• [DATASET EXTRACT]

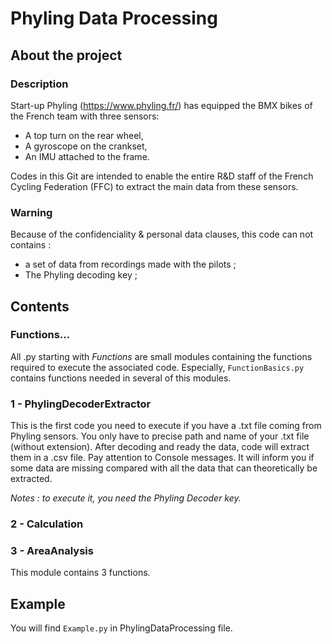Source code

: # Phyling Data Processing

## About the project

### Description

Start-up Phyling (https://www.phyling.fr/) has equipped the BMX bikes of the French team with three sensors:
- A top turn on the rear wheel,
- A gyroscope on the crankset,
- An IMU attached to the frame.

Codes in this Git are intended to enable the entire R&D staff of the French Cycling Federation (FFC) to extract the main data from these sensors. 

### Warning

Because of the confidenciality & personal data clauses, this code can not contains :
- a set of data from recordings made with the pilots ;
- The Phyling decoding key ;

## Contents 

### Functions...
All .py starting with *Functions* are small modules containing the functions required to execute the associated code. Especially, `FunctionBasics.py` contains functions needed in several of this modules. 

### 1 - PhylingDecoderExtractor
This is the first code you need to execute if you have a .txt file coming from Phyling sensors. You only have to precise path and name of your .txt file (without extension).
After decoding and ready the data, code will extract them in a .csv file. Pay attention to Console messages. It will inform you if some data are missing compared with all the data that can theoretically be extracted.

*Notes : to execute it, you need the Phyling Decoder key.*

### 2 - Calculation


### 3 - AreaAnalysis
This module contains 3 functions.

## Example

You will find `Example.py` in PhylingDataProcessing file.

• [YOUR OBJECTIVE] Could you reproduce, exactly, every line above from the line with "Start-up Phyling (https://www.phyling.fr/)" to the line with "Because of the", and no other line? Both ends count.

• [OUTPUT FOR THIS EXERCISE]
Start-up Phyling (https://www.phyling.fr/) has equipped the BMX bikes of the French team with three sensors:
- A top turn on the rear wheel,
- A gyroscope on the crankset,
- An IMU attached to the frame.

Codes in this Git are intended to enable the entire R&D staff of the French Cycling Federation (FFC) to extract the main data from these sensors. 

### Warning

Because of the confidenciality & personal data clauses, this code can not contains :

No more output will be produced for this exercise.